> [Given entries]
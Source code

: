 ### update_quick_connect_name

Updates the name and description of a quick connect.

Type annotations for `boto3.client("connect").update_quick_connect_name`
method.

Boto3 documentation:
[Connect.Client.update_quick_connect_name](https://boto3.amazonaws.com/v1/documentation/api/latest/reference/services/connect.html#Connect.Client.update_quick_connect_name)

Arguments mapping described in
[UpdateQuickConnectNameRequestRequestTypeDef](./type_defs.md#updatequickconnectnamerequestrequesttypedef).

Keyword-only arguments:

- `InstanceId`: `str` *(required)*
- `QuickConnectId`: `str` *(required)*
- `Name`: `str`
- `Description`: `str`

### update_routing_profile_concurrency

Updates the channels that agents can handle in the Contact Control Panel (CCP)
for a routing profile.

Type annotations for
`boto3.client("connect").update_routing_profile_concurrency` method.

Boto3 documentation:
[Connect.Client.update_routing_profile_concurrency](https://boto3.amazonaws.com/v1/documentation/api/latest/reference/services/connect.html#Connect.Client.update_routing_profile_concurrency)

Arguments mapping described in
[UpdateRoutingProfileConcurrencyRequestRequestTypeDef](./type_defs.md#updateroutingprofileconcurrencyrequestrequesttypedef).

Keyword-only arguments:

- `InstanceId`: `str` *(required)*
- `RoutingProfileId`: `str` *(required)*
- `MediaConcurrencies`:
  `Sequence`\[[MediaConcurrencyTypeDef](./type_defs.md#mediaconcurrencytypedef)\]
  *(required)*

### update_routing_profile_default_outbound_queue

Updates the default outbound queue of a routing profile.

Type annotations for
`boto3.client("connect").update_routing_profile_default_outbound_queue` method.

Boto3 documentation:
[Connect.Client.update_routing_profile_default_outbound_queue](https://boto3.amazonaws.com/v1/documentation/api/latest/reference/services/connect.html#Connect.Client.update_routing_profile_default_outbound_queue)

> [Task goal] Your reply should be the number of lines in the entries that contain "latest", nothing more.

> [Answer section] 3